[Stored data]
###

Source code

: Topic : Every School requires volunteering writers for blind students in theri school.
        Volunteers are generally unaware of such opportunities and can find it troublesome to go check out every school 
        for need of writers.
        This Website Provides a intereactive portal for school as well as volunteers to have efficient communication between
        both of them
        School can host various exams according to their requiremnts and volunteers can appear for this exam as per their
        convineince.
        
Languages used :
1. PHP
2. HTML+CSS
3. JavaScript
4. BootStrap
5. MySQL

###

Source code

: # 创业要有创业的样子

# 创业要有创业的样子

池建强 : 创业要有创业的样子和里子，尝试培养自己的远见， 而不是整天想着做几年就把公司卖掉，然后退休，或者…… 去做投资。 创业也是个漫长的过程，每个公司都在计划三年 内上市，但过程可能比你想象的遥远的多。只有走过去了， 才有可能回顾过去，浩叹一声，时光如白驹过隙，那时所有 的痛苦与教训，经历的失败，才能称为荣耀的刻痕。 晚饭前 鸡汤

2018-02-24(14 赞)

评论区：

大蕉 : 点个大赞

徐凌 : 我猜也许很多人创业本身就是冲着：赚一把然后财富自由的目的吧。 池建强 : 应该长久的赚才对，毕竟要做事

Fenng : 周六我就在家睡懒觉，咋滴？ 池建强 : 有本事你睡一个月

###

■ **TASK GOAL**:
From the records above, repeat exactly the lines from the one with "徐凌 : 我猜也许很多人创业本身就是冲着：赚一把然后财富自由的目的吧。" through the one with "Fenng : 周六我就在家睡懒觉，咋滴？ 池建强 : 有本事你睡一个月", both included.

■ **EXERCISE SOLUTION**:
徐凌 : 我猜也许很多人创业本身就是冲着：赚一把然后财富自由的目的吧。 池建强 : 应该长久的赚才对，毕竟要做事

Fenng : 周六我就在家睡懒觉，咋滴？ 池建强 : 有本事你睡一个月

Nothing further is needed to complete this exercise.